WHAT THE TASK REQUIRES:
Set down exactly the lines in the records below that run from the line with "on the same" to the line with "library that is", inclusive, and nothing more.

DATASET RECORDS:
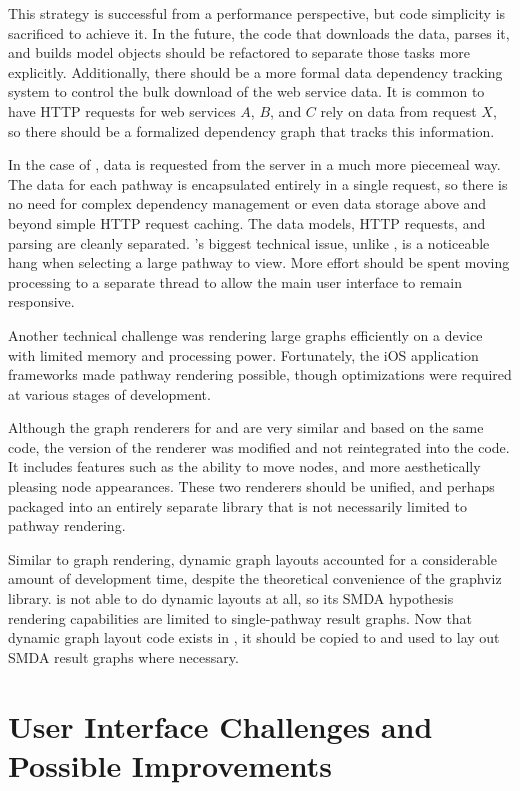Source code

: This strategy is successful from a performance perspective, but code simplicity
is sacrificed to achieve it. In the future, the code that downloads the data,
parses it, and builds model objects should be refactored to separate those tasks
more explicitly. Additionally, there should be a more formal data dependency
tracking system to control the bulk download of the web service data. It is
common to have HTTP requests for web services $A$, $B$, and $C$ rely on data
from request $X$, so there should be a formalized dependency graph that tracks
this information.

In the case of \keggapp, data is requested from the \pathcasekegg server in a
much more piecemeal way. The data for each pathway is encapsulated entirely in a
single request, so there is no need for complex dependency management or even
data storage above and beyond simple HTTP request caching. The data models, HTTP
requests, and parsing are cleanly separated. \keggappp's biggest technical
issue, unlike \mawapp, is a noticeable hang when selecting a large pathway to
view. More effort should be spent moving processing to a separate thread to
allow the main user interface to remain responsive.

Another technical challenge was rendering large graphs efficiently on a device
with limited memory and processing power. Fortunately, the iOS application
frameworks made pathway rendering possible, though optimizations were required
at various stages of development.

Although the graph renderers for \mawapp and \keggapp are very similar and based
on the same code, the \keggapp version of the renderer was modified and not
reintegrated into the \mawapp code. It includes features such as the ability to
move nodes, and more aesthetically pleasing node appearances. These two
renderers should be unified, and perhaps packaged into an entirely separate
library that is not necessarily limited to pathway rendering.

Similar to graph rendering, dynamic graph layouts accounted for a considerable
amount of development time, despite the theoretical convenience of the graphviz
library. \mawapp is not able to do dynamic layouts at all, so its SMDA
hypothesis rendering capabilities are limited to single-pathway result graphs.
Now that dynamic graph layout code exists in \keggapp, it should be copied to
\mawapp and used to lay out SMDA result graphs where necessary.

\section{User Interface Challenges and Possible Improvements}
...
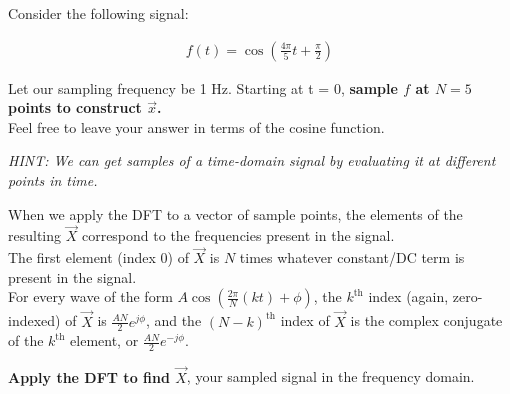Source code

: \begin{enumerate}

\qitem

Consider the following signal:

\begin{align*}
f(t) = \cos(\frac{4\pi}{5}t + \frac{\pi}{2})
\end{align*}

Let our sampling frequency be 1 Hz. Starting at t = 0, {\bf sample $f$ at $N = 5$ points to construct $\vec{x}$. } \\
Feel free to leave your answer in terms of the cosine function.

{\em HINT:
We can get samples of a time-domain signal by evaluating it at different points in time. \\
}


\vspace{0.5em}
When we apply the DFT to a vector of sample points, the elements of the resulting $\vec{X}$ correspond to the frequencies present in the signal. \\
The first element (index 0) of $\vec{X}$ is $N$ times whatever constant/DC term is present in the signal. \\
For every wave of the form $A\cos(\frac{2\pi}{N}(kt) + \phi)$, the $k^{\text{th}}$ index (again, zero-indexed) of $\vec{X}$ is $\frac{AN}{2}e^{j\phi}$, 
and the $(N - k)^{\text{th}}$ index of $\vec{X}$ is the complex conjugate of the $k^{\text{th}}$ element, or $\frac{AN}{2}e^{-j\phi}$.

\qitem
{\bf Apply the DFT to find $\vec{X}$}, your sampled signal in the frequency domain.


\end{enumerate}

YOUR SOLUTION:
on the same code, the \keggapp version of the renderer was modified and not
reintegrated into the \mawapp code. It includes features such as the ability to
move nodes, and more aesthetically pleasing node appearances. These two
renderers should be unified, and perhaps packaged into an entirely separate
library that is not necessarily limited to pathway rendering.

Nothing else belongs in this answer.